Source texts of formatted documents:
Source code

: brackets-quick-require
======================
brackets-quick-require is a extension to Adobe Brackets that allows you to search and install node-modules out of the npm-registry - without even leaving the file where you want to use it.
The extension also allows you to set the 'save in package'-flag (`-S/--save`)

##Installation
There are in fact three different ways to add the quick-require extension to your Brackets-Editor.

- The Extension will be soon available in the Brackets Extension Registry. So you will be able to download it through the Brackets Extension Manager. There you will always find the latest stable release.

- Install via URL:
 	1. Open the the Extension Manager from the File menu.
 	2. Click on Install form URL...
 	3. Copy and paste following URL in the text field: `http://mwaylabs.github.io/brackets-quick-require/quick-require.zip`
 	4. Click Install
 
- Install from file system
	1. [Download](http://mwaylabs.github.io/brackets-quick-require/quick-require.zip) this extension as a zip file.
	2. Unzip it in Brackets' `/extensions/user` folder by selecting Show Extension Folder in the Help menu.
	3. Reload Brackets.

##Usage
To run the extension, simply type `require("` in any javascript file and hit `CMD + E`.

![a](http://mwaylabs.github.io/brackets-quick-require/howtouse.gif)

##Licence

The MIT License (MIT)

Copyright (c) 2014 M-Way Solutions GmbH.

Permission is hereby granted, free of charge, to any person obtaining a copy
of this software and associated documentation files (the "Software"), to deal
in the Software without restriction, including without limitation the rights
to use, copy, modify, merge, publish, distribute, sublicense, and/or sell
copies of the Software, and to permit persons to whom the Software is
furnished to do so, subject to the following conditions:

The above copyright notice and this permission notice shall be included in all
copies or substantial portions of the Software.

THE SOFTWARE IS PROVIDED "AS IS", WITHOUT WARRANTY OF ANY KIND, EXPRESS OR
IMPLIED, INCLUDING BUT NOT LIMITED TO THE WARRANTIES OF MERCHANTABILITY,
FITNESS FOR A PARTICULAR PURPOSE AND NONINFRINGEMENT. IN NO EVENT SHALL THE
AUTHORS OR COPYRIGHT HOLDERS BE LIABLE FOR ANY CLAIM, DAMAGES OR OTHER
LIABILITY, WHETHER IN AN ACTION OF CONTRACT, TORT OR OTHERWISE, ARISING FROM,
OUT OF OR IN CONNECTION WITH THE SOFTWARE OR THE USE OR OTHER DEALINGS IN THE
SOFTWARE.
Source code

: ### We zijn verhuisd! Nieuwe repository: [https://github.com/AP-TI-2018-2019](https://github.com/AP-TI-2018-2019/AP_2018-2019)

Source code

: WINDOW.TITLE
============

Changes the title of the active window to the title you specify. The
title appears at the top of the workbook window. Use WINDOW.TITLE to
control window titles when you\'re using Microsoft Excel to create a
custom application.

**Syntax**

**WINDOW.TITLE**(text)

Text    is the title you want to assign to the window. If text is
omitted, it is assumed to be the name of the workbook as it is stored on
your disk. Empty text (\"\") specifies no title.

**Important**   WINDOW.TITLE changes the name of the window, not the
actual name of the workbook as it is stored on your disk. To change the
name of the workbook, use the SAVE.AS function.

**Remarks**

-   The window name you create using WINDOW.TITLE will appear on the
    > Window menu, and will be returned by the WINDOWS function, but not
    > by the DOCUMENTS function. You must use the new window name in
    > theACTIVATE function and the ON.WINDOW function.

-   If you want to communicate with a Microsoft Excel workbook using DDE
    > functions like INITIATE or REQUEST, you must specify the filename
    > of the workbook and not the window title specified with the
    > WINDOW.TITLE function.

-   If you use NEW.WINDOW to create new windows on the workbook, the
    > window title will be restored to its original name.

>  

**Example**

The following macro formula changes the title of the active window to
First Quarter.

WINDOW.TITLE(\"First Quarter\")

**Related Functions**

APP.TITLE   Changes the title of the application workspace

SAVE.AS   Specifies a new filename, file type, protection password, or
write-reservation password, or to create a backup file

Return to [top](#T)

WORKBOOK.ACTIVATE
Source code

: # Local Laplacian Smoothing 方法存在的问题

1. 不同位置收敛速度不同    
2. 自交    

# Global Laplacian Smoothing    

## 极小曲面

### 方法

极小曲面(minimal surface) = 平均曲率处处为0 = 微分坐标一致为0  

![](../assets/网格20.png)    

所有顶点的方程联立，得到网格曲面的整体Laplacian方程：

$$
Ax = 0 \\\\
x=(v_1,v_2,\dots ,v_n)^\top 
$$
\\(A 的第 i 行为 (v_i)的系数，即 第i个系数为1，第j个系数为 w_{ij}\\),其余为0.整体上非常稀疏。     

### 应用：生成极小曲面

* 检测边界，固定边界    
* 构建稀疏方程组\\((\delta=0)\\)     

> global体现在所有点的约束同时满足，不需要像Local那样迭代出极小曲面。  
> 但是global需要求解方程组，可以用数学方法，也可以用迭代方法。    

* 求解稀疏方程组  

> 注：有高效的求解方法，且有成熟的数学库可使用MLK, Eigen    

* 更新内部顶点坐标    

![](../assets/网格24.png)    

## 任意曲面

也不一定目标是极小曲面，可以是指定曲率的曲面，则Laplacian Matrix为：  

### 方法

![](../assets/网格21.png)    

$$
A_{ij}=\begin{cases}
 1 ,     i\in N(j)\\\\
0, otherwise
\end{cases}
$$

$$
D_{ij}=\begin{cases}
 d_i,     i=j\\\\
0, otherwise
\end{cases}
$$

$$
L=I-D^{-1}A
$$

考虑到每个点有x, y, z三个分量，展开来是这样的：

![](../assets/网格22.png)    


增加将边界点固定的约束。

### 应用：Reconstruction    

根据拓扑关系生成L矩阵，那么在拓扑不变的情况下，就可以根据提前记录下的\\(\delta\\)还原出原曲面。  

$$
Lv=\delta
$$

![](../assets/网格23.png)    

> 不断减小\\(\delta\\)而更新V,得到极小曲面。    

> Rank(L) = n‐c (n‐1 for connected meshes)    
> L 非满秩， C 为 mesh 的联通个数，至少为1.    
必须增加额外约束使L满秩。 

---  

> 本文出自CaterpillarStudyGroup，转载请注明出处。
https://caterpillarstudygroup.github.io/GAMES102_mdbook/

INSTRUCTIONS TO FOLLOW: Each entry must be printed again exactly as given.

FINISHED EXERCISE:
Source code

: brackets-quick-require
======================
brackets-quick-require is a extension to Adobe Brackets that allows you to search and install node-modules out of the npm-registry - without even leaving the file where you want to use it.
The extension also allows you to set the 'save in package'-flag (`-S/--save`)

##Installation
There are in fact three different ways to add the quick-require extension to your Brackets-Editor.

- The Extension will be soon available in the Brackets Extension Registry. So you will be able to download it through the Brackets Extension Manager. There you will always find the latest stable release.

- Install via URL:
 	1. Open the the Extension Manager from the File menu.
 	2. Click on Install form URL...
 	3. Copy and paste following URL in the text field: `http://mwaylabs.github.io/brackets-quick-require/quick-require.zip`
 	4. Click Install
 
- Install from file system
	1. [Download](http://mwaylabs.github.io/brackets-quick-require/quick-require.zip) this extension as a zip file.
	2. Unzip it in Brackets' `/extensions/user` folder by selecting Show Extension Folder in the Help menu.
	3. Reload Brackets.

##Usage
To run the extension, simply type `require("` in any javascript file and hit `CMD + E`.

![a](http://mwaylabs.github.io/brackets-quick-require/howtouse.gif)

##Licence

The MIT License (MIT)

Copyright (c) 2014 M-Way Solutions GmbH.

Permission is hereby granted, free of charge, to any person obtaining a copy
of this software and associated documentation files (the "Software"), to deal
in the Software without restriction, including without limitation the rights
to use, copy, modify, merge, publish, distribute, sublicense, and/or sell
copies of the Software, and to permit persons to whom the Software is
furnished to do so, subject to the following conditions:

The above copyright notice and this permission notice shall be included in all
copies or substantial portions of the Software.

THE SOFTWARE IS PROVIDED "AS IS", WITHOUT WARRANTY OF ANY KIND, EXPRESS OR
IMPLIED, INCLUDING BUT NOT LIMITED TO THE WARRANTIES OF MERCHANTABILITY,
FITNESS FOR A PARTICULAR PURPOSE AND NONINFRINGEMENT. IN NO EVENT SHALL THE
AUTHORS OR COPYRIGHT HOLDERS BE LIABLE FOR ANY CLAIM, DAMAGES OR OTHER
LIABILITY, WHETHER IN AN ACTION OF CONTRACT, TORT OR OTHERWISE, ARISING FROM,
OUT OF OR IN CONNECTION WITH THE SOFTWARE OR THE USE OR OTHER DEALINGS IN THE
SOFTWARE.
Source code

: ### We zijn verhuisd! Nieuwe repository: [https://github.com/AP-TI-2018-2019](https://github.com/AP-TI-2018-2019/AP_2018-2019)

Source code

: WINDOW.TITLE
============

Changes the title of the active window to the title you specify. The
title appears at the top of the workbook window. Use WINDOW.TITLE to
control window titles when you\'re using Microsoft Excel to create a
custom application.

**Syntax**

**WINDOW.TITLE**(text)

Text    is the title you want to assign to the window. If text is
omitted, it is assumed to be the name of the workbook as it is stored on
your disk. Empty text (\"\") specifies no title.

**Important**   WINDOW.TITLE changes the name of the window, not the
actual name of the workbook as it is stored on your disk. To change the
name of the workbook, use the SAVE.AS function.

**Remarks**

-   The window name you create using WINDOW.TITLE will appear on the
    > Window menu, and will be returned by the WINDOWS function, but not
    > by the DOCUMENTS function. You must use the new window name in
    > theACTIVATE function and the ON.WINDOW function.

-   If you want to communicate with a Microsoft Excel workbook using DDE
    > functions like INITIATE or REQUEST, you must specify the filename
    > of the workbook and not the window title specified with the
    > WINDOW.TITLE function.

-   If you use NEW.WINDOW to create new windows on the workbook, the
    > window title will be restored to its original name.

>  

**Example**

The following macro formula changes the title of the active window to
First Quarter.

WINDOW.TITLE(\"First Quarter\")

**Related Functions**

APP.TITLE   Changes the title of the application workspace

SAVE.AS   Specifies a new filename, file type, protection password, or
write-reservation password, or to create a backup file

Return to [top](#T)

WORKBOOK.ACTIVATE
Source code

: # Local Laplacian Smoothing 方法存在的问题

1. 不同位置收敛速度不同    
2. 自交    

# Global Laplacian Smoothing    

## 极小曲面

### 方法

极小曲面(minimal surface) = 平均曲率处处为0 = 微分坐标一致为0  

![](../assets/网格20.png)    

所有顶点的方程联立，得到网格曲面的整体Laplacian方程：

$$
Ax = 0 \\\\
x=(v_1,v_2,\dots ,v_n)^\top 
$$
\\(A 的第 i 行为 (v_i)的系数，即 第i个系数为1，第j个系数为 w_{ij}\\),其余为0.整体上非常稀疏。     

### 应用：生成极小曲面

* 检测边界，固定边界    
* 构建稀疏方程组\\((\delta=0)\\)     

> global体现在所有点的约束同时满足，不需要像Local那样迭代出极小曲面。  
> 但是global需要求解方程组，可以用数学方法，也可以用迭代方法。    

* 求解稀疏方程组  

> 注：有高效的求解方法，且有成熟的数学库可使用MLK, Eigen    

* 更新内部顶点坐标    

![](../assets/网格24.png)    

## 任意曲面

也不一定目标是极小曲面，可以是指定曲率的曲面，则Laplacian Matrix为：  

### 方法

![](../assets/网格21.png)    

$$
A_{ij}=\begin{cases}
 1 ,     i\in N(j)\\\\
0, otherwise
\end{cases}
$$

$$
D_{ij}=\begin{cases}
 d_i,     i=j\\\\
0, otherwise
\end{cases}
$$

$$
L=I-D^{-1}A
$$

考虑到每个点有x, y, z三个分量，展开来是这样的：

![](../assets/网格22.png)    


增加将边界点固定的约束。

### 应用：Reconstruction    

根据拓扑关系生成L矩阵，那么在拓扑不变的情况下，就可以根据提前记录下的\\(\delta\\)还原出原曲面。  

$$
Lv=\delta
$$

![](../assets/网格23.png)    

> 不断减小\\(\delta\\)而更新V,得到极小曲面。    

> Rank(L) = n‐c (n‐1 for connected meshes)    
> L 非满秩， C 为 mesh 的联通个数，至少为1.    
必须增加额外约束使L满秩。 

---  

> 本文出自CaterpillarStudyGroup，转载请注明出处。
https://caterpillarstudygroup.github.io/GAMES102_mdbook/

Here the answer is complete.